Shortly after I reported that John Smid had resigned from Love in Action, lots of folks have speculated as to the reasons. We may know soon enough. Yesterday evening I heard from someone who had read the letter that went out to supporters announcing John’s resignation, who told me it does not take effect until July. Perhaps we will know more when the program makes their official public statement in their newsletter in April.
Last summer John gave a talk about masturbation where he made what sounded to me and many others bizarre references to his wife and to her vagina. Since the news broke of John’s resignation, stories have begun to swirl along with jokes quoting John’s talk.
For me perhaps some of this vagina talk would be funny right now if I didn’t know John Smid and especially his wife. She is a lovely, kind woman. I also was married to a woman when I was ex-gay, and she suffered greatly because of my gay orientation and our failed marriage. I suffered greatly too.
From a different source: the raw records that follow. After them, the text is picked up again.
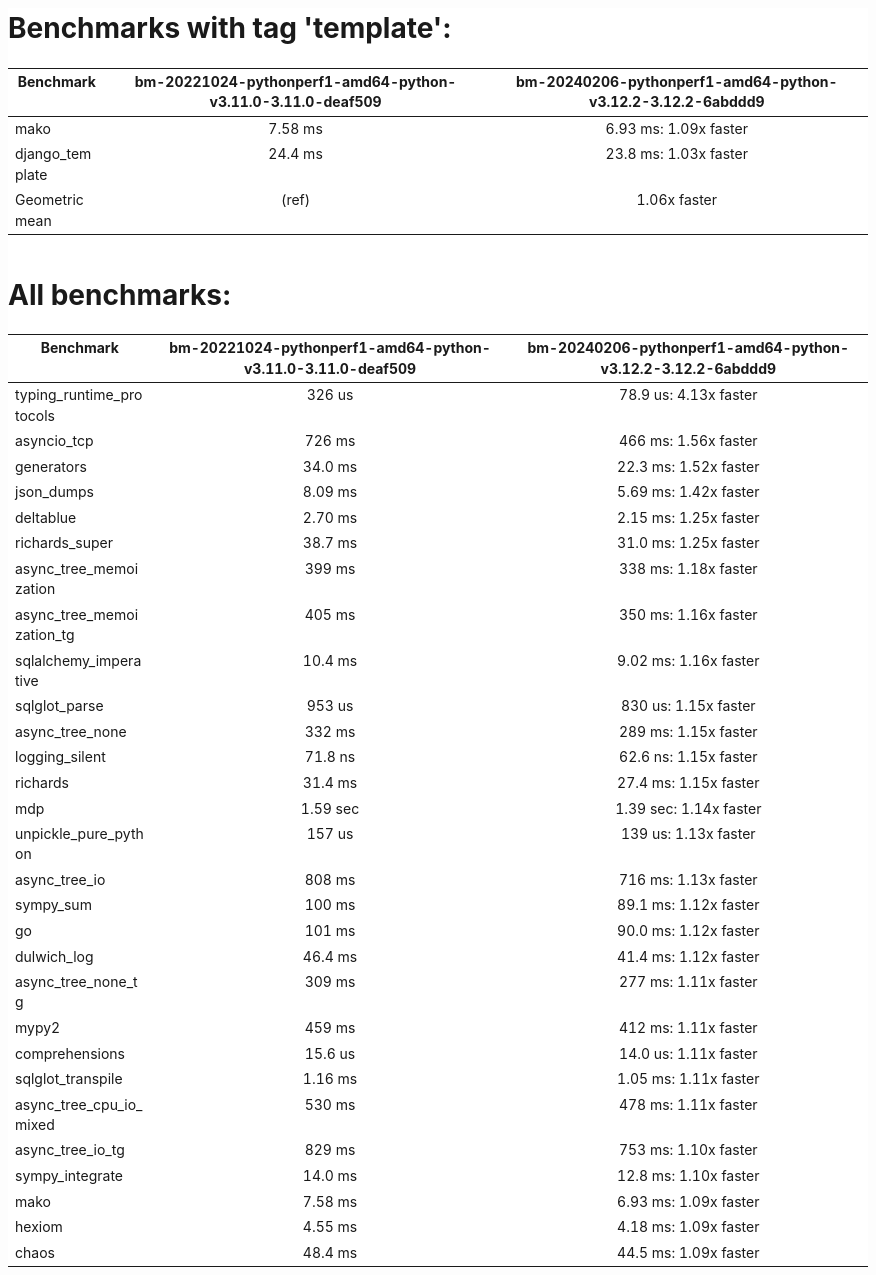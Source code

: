 Benchmarks with tag 'template':
===============================

| Benchmark       | bm-20221024-pythonperf1-amd64-python-v3.11.0-3.11.0-deaf509 | bm-20240206-pythonperf1-amd64-python-v3.12.2-3.12.2-6abddd9 |
|-----------------|:-----------------------------------------------------------:|:-----------------------------------------------------------:|
| mako            | 7.58 ms                                                     | 6.93 ms: 1.09x faster                                       |
| django_template | 24.4 ms                                                     | 23.8 ms: 1.03x faster                                       |
| Geometric mean  | (ref)                                                       | 1.06x faster                                                |

All benchmarks:
===============

| Benchmark                  | bm-20221024-pythonperf1-amd64-python-v3.11.0-3.11.0-deaf509 | bm-20240206-pythonperf1-amd64-python-v3.12.2-3.12.2-6abddd9 |
|----------------------------|:-----------------------------------------------------------:|:-----------------------------------------------------------:|
| typing_runtime_protocols   | 326 us                                                      | 78.9 us: 4.13x faster                                       |
| asyncio_tcp                | 726 ms                                                      | 466 ms: 1.56x faster                                        |
| generators                 | 34.0 ms                                                     | 22.3 ms: 1.52x faster                                       |
| json_dumps                 | 8.09 ms                                                     | 5.69 ms: 1.42x faster                                       |
| deltablue                  | 2.70 ms                                                     | 2.15 ms: 1.25x faster                                       |
| richards_super             | 38.7 ms                                                     | 31.0 ms: 1.25x faster                                       |
| async_tree_memoization     | 399 ms                                                      | 338 ms: 1.18x faster                                        |
| async_tree_memoization_tg  | 405 ms                                                      | 350 ms: 1.16x faster                                        |
| sqlalchemy_imperative      | 10.4 ms                                                     | 9.02 ms: 1.16x faster                                       |
| sqlglot_parse              | 953 us                                                      | 830 us: 1.15x faster                                        |
| async_tree_none            | 332 ms                                                      | 289 ms: 1.15x faster                                        |
| logging_silent             | 71.8 ns                                                     | 62.6 ns: 1.15x faster                                       |
| richards                   | 31.4 ms                                                     | 27.4 ms: 1.15x faster                                       |
| mdp                        | 1.59 sec                                                    | 1.39 sec: 1.14x faster                                      |
| unpickle_pure_python       | 157 us                                                      | 139 us: 1.13x faster                                        |
| async_tree_io              | 808 ms                                                      | 716 ms: 1.13x faster                                        |
| sympy_sum                  | 100 ms                                                      | 89.1 ms: 1.12x faster                                       |
| go                         | 101 ms                                                      | 90.0 ms: 1.12x faster                                       |
| dulwich_log                | 46.4 ms                                                     | 41.4 ms: 1.12x faster                                       |
| async_tree_none_tg         | 309 ms                                                      | 277 ms: 1.11x faster                                        |
| mypy2                      | 459 ms                                                      | 412 ms: 1.11x faster                                        |
| comprehensions             | 15.6 us                                                     | 14.0 us: 1.11x faster                                       |
| sqlglot_transpile          | 1.16 ms                                                     | 1.05 ms: 1.11x faster                                       |
| async_tree_cpu_io_mixed    | 530 ms                                                      | 478 ms: 1.11x faster                                        |
| async_tree_io_tg           | 829 ms                                                      | 753 ms: 1.10x faster                                        |
| sympy_integrate            | 14.0 ms                                                     | 12.8 ms: 1.10x faster                                       |
| mako                       | 7.58 ms                                                     | 6.93 ms: 1.09x faster                                       |
| hexiom                     | 4.55 ms                                                     | 4.18 ms: 1.09x faster                                       |
| chaos                      | 48.4 ms                                                     | 44.5 ms: 1.09x faster                                       |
We have no indication that John has been unfaithful. From everything I hear from folks in Memphis, he is not leaving in disgrace. Although some folks may wish to see such an outcome after all the harm that many of us experienced in Love in Action, some of this sounds downright cruel and petty. Lord knows I get angry about a lot of this stuff. It has affected me and my family in devastating ways. I attended that awful program for two years.
But these are people we are talking about.
No question, Ex-Gay leaders need to be held accountable for the harm they cause, for the uniformed misguided programs they create, and the dangerously misleading statements they make. But that doesn’t give me license to treat them like shit.
Perhaps I am just a sappy Quaker who believes the crazy notion that that of God is in everyone. But I cannot forget that for most of my adult life I had been a born-again, Evangelical, Conservative Republican Christian who was very very anti-gay (and self-hating). I have changed dramatically. Change is possible. It was a hard road to make the changes I had to make, to question my world view, to see just how wrong I was. But it becomes even more difficult when people assume the worse and hurl insults.
I have been one of the most constant critics of Love in Action, and I will be thrilled the day that program completely shuts its doors. May that day come quickly! But I was one of them, and I care what happens to them, and I hope that they find a better way.